Della nonviolenza Capitini dava due definizioni. La prima era posta in
termini positivi: "attiva apertura all'esistenza, alla liberta', allo svi-
luppo, alla compresenza di tutti gli esseri"; la seconda in termini negativi:
"la scelta di un modo di pensare e di agire che non sia oppressione o
distruzione di qualsiasi essere vivente, e particolarmente di esseri umani".
Uno dei caratteri essenziali della nonviolenza, secondo Capitini, e' che "essa
non e' mai perfetta e non finisce mai". La nonviolenza -amava spesso dire- fa
bene a chi la fa e a chi la riceve. Con questa espressione voleva dire che la
nonviolenza e' un valore che puo' essere riconosciuto anche da chi non la
pratica.
Durante la sua vita non fu toccato mai dal successo mondano, non ebbe mai
ambiti riconoscimenti. D'altronde non li cercava, ne' l'insuccesso lo
scoraggiava. Solo nel 1967, un anno prima della morte, troppo tardi perche'
gli
fosse di qualche aiuto, gli fu conferito un Premio straordinario Viareggio per
il suo saggio "La compresenza dei morti e dei viventi", pubblicato dal
Saggiatore di Milano.
Ha scritto e pubblicato molti altri libri. Oltre a quelli gia' citati
ricordiamo: "Vita religiosa" (1942), "Atti della presenza aperta" (1943), "Il
problema religioso attuale" (1948), "Italia nonviolenta" (1949), "Nuova
socialita' e riforma religiosa" (1950), "L'atto di educare" (1951), "Il
fanciullo nella liberazione dell'uomo" (1953), "Colloquio corale" (1956),
"Rivoluzione aperta" (1956), "Aggiunta religiosa all'opposizione" (1958),
"L'obbiezione di coscienza in Italia" (1959), "La nonviolenza oggi" (1962),
"Severita' religiosa per il Concilio" (1966), "Antifascismo tra i giovani"
(1966), "Le tecniche della nonviolenza" (1967).
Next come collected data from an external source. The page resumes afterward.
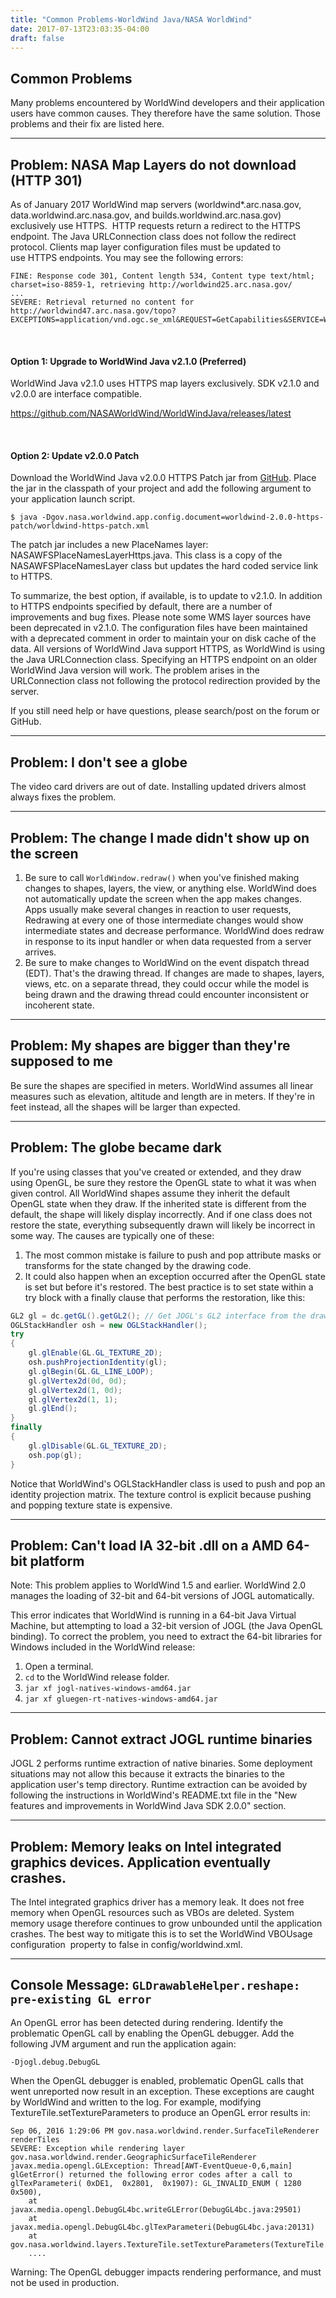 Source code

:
 ```yaml
---
title: "Common Problems-WorldWind Java/NASA WorldWind"
date: 2017-07-13T23:03:35-04:00
draft: false
---
```


## Common Problems

Many problems encountered by WorldWind developers and their application users have common causes. They therefore have the same solution. Those problems and their fix are listed here.

---

## Problem: NASA Map Layers do not download (HTTP 301)

As of January 2017 WorldWind map servers (worldwind*.arc.nasa.gov, data.worldwind.arc.nasa.gov, and builds.worldwind.arc.nasa.gov) exclusively use HTTPS.  HTTP requests return a redirect to the HTTPS endpoint. The Java URLConnection class does not follow the redirect protocol. Clients map layer configuration files must be updated to use HTTPS endpoints. You may see the following errors:

```
FINE: Response code 301, Content length 534, Content type text/html; charset=iso-8859-1, retrieving http://worldwind25.arc.nasa.gov/
...
SEVERE: Retrieval returned no content for http://worldwind47.arc.nasa.gov/topo?EXCEPTIONS=application/vnd.ogc.se_xml&REQUEST=GetCapabilities&SERVICE=WMS&VERSION=1.3.0
```

<br/>

#### Option 1: Upgrade to WorldWind Java v2.1.0 (Preferred)

WorldWind Java v2.1.0 uses HTTPS map layers exclusively. SDK v2.1.0 and v2.0.0 are interface compatible.

https://github.com/NASAWorldWind/WorldWindJava/releases/latest

<br/>

#### Option 2: Update v2.0.0 Patch

Download the WorldWind Java v2.0.0 HTTPS Patch jar from [GitHub](https://github.com/zglueck/worldwind-2.0.0-https-patch/releases). Place the jar in the classpath of your project and add the following argument to your application launch script.

```
$ java -Dgov.nasa.worldwind.app.config.document=worldwind-2.0.0-https-patch/worldwind-https-patch.xml
```

The patch jar includes a new PlaceNames layer: NASAWFSPlaceNamesLayerHttps.java. This class is a copy of the NASAWFSPlaceNamesLayer class but updates the hard coded service link to HTTPS.

To summarize, the best option, if available, is to update to v2.1.0. In addition to HTTPS endpoints specified by default, there are a number of improvements and bug fixes. Please note some WMS layer sources have been deprecated in v2.1.0. The configuration files have been maintained with a deprecated comment in order to maintain your on disk cache of the data. All versions of WorldWind Java support HTTPS, as WorldWind is using the Java URLConnection class. Specifying an HTTPS endpoint on an older WorldWind Java version will work. The problem arises in the URLConnection class not following the protocol redirection provided by the server.

If you still need help or have questions, please search/post on the forum or GitHub.

---

## Problem: I don't see a globe

The video card drivers are out of date. Installing updated drivers almost always fixes the problem.

---

## Problem: The change I made didn't show up on the screen

1. Be sure to call `WorldWindow.redraw()` when you've finished making changes to shapes, layers, the view, or anything else. WorldWind does not automatically update the screen when the app makes changes. Apps usually make several changes in reaction to user requests, Redrawing at every one of those intermediate changes would show intermediate states and decrease performance. WorldWind does redraw in response to its input handler or when data requested from a server arrives.
2. Be sure to make changes to WorldWind on the event dispatch thread (EDT). That's the drawing thread. If changes are made to shapes, layers, views, etc. on a separate thread, they could occur while the model is being drawn and the drawing thread could encounter inconsistent or incoherent state.

---

## Problem: My shapes are bigger than they're supposed to me

Be sure the shapes are specified in meters. WorldWind assumes all linear measures such as elevation, altitude and length are in meters. If they're in feet instead, all the shapes will be larger than expected.

---

## Problem: The globe became dark

If you're using classes that you've created or extended, and they draw using OpenGL, be sure they restore the OpenGL state to what it was when given control. All WorldWind shapes assume they inherit the default OpenGL state when they draw. If the inherited state is different from the default, the shape will likely display incorrectly. And if one class does not restore the state, everything subsequently drawn will likely be incorrect in some way. The causes are typically one of these:
1. The most common mistake is failure to push and pop attribute masks or transforms for the state changed by the drawing code.
2. It could also happen when an exception occurred after the OpenGL state is set but before it's restored. The best practice is to set state within a try block with a finally clause that performs the restoration, like this:
```java
GL2 gl = dc.getGL().getGL2(); // Get JOGL's GL2 interface from the draw context.
OGLStackHandler osh = new OGLStackHandler();
try
{
    gl.glEnable(GL.GL_TEXTURE_2D);
    osh.pushProjectionIdentity(gl);
    gl.glBegin(GL.GL_LINE_LOOP);
    gl.glVertex2d(0d, 0d);
    gl.glVertex2d(1, 0d);
    gl.glVertex2d(1, 1);
    gl.glEnd();
}
finally
{
    gl.glDisable(GL.GL_TEXTURE_2D);
    osh.pop(gl);
}
```
Notice that WorldWind's OGLStackHandler class is used to push and pop an identity projection matrix. The texture control is explicit because pushing and popping texture state is expensive.

---

## Problem: Can't load IA 32-bit .dll on a AMD 64-bit platform

Note: This problem applies to WorldWind 1.5 and earlier. WorldWind 2.0 manages the loading of 32-bit and 64-bit versions of JOGL automatically.

This error indicates that WorldWind is running in a 64-bit Java Virtual Machine, but attempting to load a 32-bit version of JOGL (the Java OpenGL binding). To correct the problem, you need to extract the 64-bit libraries for Windows included in the WorldWind release:

1. Open a terminal.
2. `cd` to the WorldWind release folder.
3. `jar xf jogl-natives-windows-amd64.jar`
4. `jar xf gluegen-rt-natives-windows-amd64.jar`

---

## Problem: Cannot extract JOGL runtime binaries

JOGL 2 performs runtime extraction of native binaries. Some deployment situations may not allow this because it extracts the binaries to the application user's temp directory. Runtime extraction can be avoided by following the instructions in WorldWind's README.txt file in the "New features and improvements in WorldWind Java SDK 2.0.0" section.

---

## Problem: Memory leaks on Intel integrated graphics devices. Application eventually crashes.

The Intel integrated graphics driver has a memory leak. It does not free memory when OpenGL resources such as VBOs are deleted. System memory usage therefore continues to grow unbounded until the application crashes. The best way to mitigate this is to set the WorldWind VBOUsage configuration  property to false in config/worldwind.xml.

---

## Console Message: `GLDrawableHelper.reshape: pre-existing GL error`

An OpenGL error has been detected during rendering. Identify the problematic OpenGL call by enabling the OpenGL debugger. Add the following JVM argument and run the application again:

```
-Djogl.debug.DebugGL
```

When the OpenGL debugger is enabled, problematic OpenGL calls that went unreported now result in an exception. These exceptions are caught by WorldWind and written to the log. For example, modifying TextureTile.setTextureParameters to produce an OpenGL error results in:

```
Sep 06, 2016 1:29:06 PM gov.nasa.worldwind.render.SurfaceTileRenderer renderTiles
SEVERE: Exception while rendering layer gov.nasa.worldwind.render.GeographicSurfaceTileRenderer
javax.media.opengl.GLException: Thread[AWT-EventQueue-0,6,main] glGetError() returned the following error codes after a call to glTexParameteri( 0xDE1,  0x2801,  0x1907): GL_INVALID_ENUM ( 1280 0x500), 
    at javax.media.opengl.DebugGL4bc.writeGLError(DebugGL4bc.java:29501)
    at javax.media.opengl.DebugGL4bc.glTexParameteri(DebugGL4bc.java:20131)
    at gov.nasa.worldwind.layers.TextureTile.setTextureParameters(TextureTile.java:397)
    ....
```

Warning: The OpenGL debugger impacts rendering performance, and must not be used in production.
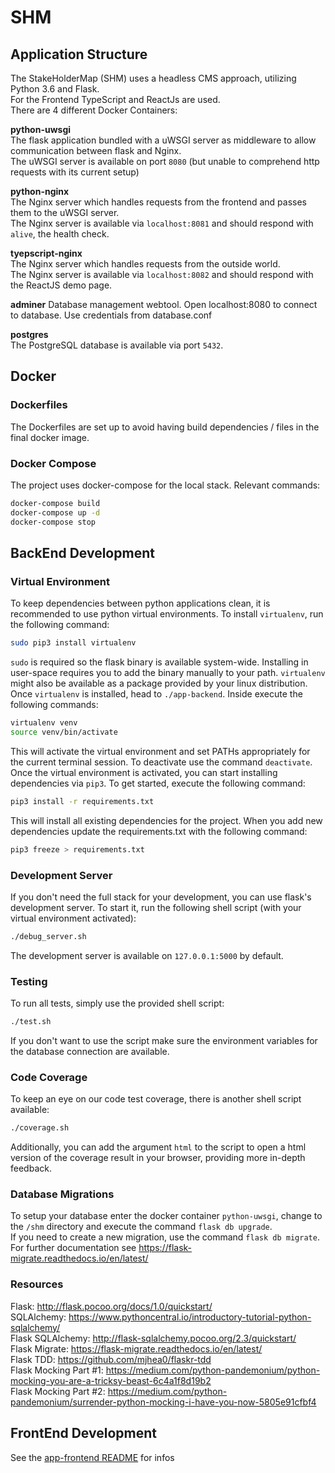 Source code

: # SHM
## Application Structure
The StakeHolderMap (SHM) uses a headless CMS approach, utilizing Python 3.6 and Flask.  
For the Frontend TypeScript and ReactJs are used.  
There are 4 different Docker Containers:

**python-uwsgi**  
The flask application bundled with a uWSGI server as middleware to allow communication between flask and Nginx.  
The uWSGI server is available on port `8080` (but unable to comprehend http requests with its current setup)
 
**python-nginx**  
The Nginx server which handles requests from the frontend and passes them to the uWSGI server.  
The Nginx server is available via `localhost:8081` and should respond with `alive`, the health check.
 
**tyepscript-nginx**  
The Nginx server which handles requests from the outside world.  
The Nginx server is available via `localhost:8082` and should respond with the ReactJS demo page.
 
**adminer**
Database management webtool. Open localhost:8080 to connect to database. Use credentials from database.conf

**postgres**  
The PostgreSQL database is available via port `5432`.

## Docker
### Dockerfiles
The Dockerfiles are set up to avoid having build dependencies / files in the final docker image.

### Docker Compose
The project uses docker-compose for the local stack. Relevant commands:

```bash
docker-compose build  
docker-compose up -d  
docker-compose stop
```
 
## BackEnd Development
### Virtual Environment
To keep dependencies between python applications clean, it is recommended to use python virtual environments. To install `virtualenv`, run the following command:
 
```bash
sudo pip3 install virtualenv
```
 
`sudo` is required so the flask binary is available system-wide. Installing in user-space requires you to add the binary manually to your path. `virtualenv` might also be available as a package provided by your linux distribution.  
Once `virtualenv` is installed, head to `./app-backend`. Inside execute the following commands:
 
```bash
virtualenv venv  
source venv/bin/activate
```
 
This will activate the virtual environment and set PATHs appropriately for the current terminal session. To deactivate use the command `deactivate`.  
Once the virtual environment is activated, you can start installing dependencies via `pip3`. To get started, execute the following command:

```bash
pip3 install -r requirements.txt
```

This will install all existing dependencies for the project. When you add new dependencies update the requirements.txt with the following command:

```bash
pip3 freeze > requirements.txt
```

### Development Server
If you don't need the full stack for your development, you can use flask's development server. To start it, run the following shell script (with your virtual environment activated):

```bash
./debug_server.sh
```

The development server is available on `127.0.0.1:5000` by default.

### Testing
To run all tests, simply use the provided shell script:

```bash
./test.sh
```

If you don't want to use the script make sure the environment variables for the database connection are available.

### Code Coverage
To keep an eye on our code test coverage, there is another shell script available:

```bash
./coverage.sh
```

Additionally, you can add the argument `html` to the script to open a html version of the coverage result in your browser, providing more in-depth feedback.

### Database Migrations
To setup your database enter the docker container `python-uwsgi`, change to the `/shm` directory and execute the command `flask db upgrade`.  
If you need to create a new migration, use the command `flask db migrate`. For further documentation see https://flask-migrate.readthedocs.io/en/latest/

### Resources
Flask: http://flask.pocoo.org/docs/1.0/quickstart/  
SQLAlchemy: https://www.pythoncentral.io/introductory-tutorial-python-sqlalchemy/  
Flask SQLAlchemy: http://flask-sqlalchemy.pocoo.org/2.3/quickstart/  
Flask Migrate: https://flask-migrate.readthedocs.io/en/latest/  
Flask TDD: https://github.com/mjhea0/flaskr-tdd  
Flask Mocking Part #1: https://medium.com/python-pandemonium/python-mocking-you-are-a-tricksy-beast-6c4a1f8d19b2  
Flask Mocking Part #2: https://medium.com/python-pandemonium/surrender-python-mocking-i-have-you-now-5805e91cfbf4

## FrontEnd Development

See the [app-frontend README](app-frontend/README.md) for infos
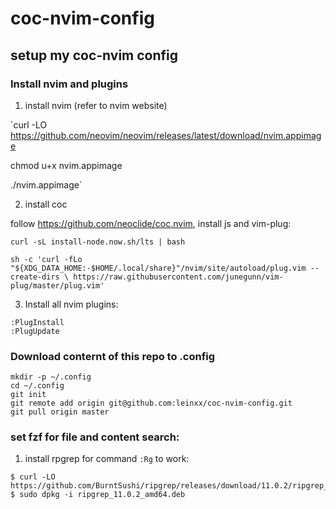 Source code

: # coc-nvim-config
## setup my coc-nvim config

### Install nvim and plugins

1. install nvim (refer to nvim website)

`curl -LO https://github.com/neovim/neovim/releases/latest/download/nvim.appimage

chmod u+x nvim.appimage

./nvim.appimage`

2. install coc

follow https://github.com/neoclide/coc.nvim, install js and vim-plug:

`curl -sL install-node.now.sh/lts | bash`

`sh -c 'curl -fLo "${XDG_DATA_HOME:-$HOME/.local/share}"/nvim/site/autoload/plug.vim --create-dirs \
       https://raw.githubusercontent.com/junegunn/vim-plug/master/plug.vim'`

3. Install all nvim plugins:

```
:PlugInstall
:PlugUpdate
```

### Download conternt of this repo to .config

```
mkdir -p ~/.config
cd ~/.config
git init
git remote add origin git@github.com:leinxx/coc-nvim-config.git
git pull origin master
```

### set fzf for file and content search:

1. install rpgrep for command `:Rg` to work:

```
$ curl -LO https://github.com/BurntSushi/ripgrep/releases/download/11.0.2/ripgrep_11.0.2_amd64.deb
$ sudo dpkg -i ripgrep_11.0.2_amd64.deb
```

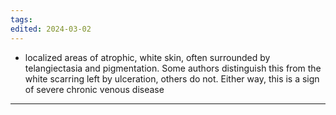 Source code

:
 ```yaml
---
tags: 
edited: 2024-03-02
---
```


- localized areas of atrophic, white skin, often surrounded by telangiectasia and pigmentation. Some authors distinguish this from the white scarring left by ulceration, others do not. Either way, this is a sign of severe chronic venous disease


---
Non possiamo qui illustrare le varie componenti del suo pensiero assai
originale: la persuasione religiosa, l'apertura, l'aggiunta, la tramutazione,
la compresenza, l'omnicrazia (o potere di tutti), la festa, la coralita' della
produzione dei valori, l'idea della totalita' rovesciata dall'uno-tutto
hegeliano all'uno-tutti, l'atteggiamento profetico, l'appassionamento per il
singolo e soprattutto per gli ultimi (gli sfiniti, gli esseri umani, i morti),
la realta' liberata ecc. Ne' possiamo ricercare nell'opera che ci ha lasciato
dei modelli precostituiti.
Egli ci ha indicato invece una prospettiva che si fonda su una profonda
"scontentezza della realta'", a tutti i livelli (per i suoi limiti ed errori,
le ingiustizie, le sopraffazioni, gli egoismi, la ferocia, l'indifferenza, la
menzogna), sulla volonta' di trasformarla (ricercando e realizzando cio' che
possiamo volere insieme, tutti insieme), sulla persuasione del valore
dell'uomo, sulla massima apertura che e' rinuncia a sopprimere l'avversario
e a
perseguitare il dissenziente.
In momenti come il nostro, in cui la violenza ha assunto un ruolo e una
presenza cosi' massicci e disastrosi, la lezione che impariamo da Capitini e'
questa: non basta il disgusto per la violenza, e' necessario che questo si
trasformi in un impegno piu' profondo e appassionato. "Perche' questo disgusto
divenga un `valore' -diceva Capitini-, cioe' sia non stanchezza ma attivita',
non debolezza ma forza spirituale, ci vuole altro, e cioe' una persuasione
interiore, una fede un ragionamento fatto tra se', e la certezza che la
nonviolenza sarebbe affermata in qualsiasi occasione, prospera e avversa, di
esuberanza e di spossatezza, di guerra e di pace. Allora si comprende che
l'affetto alla nonviolenza e' ben piu' di una reazione, ma educazione ad
altro,
sollecitazione a scorgere l'orizzonte di un mondo che e' tutto dalle nostre
forze interiori, e non dal possesso di armi o di bombe".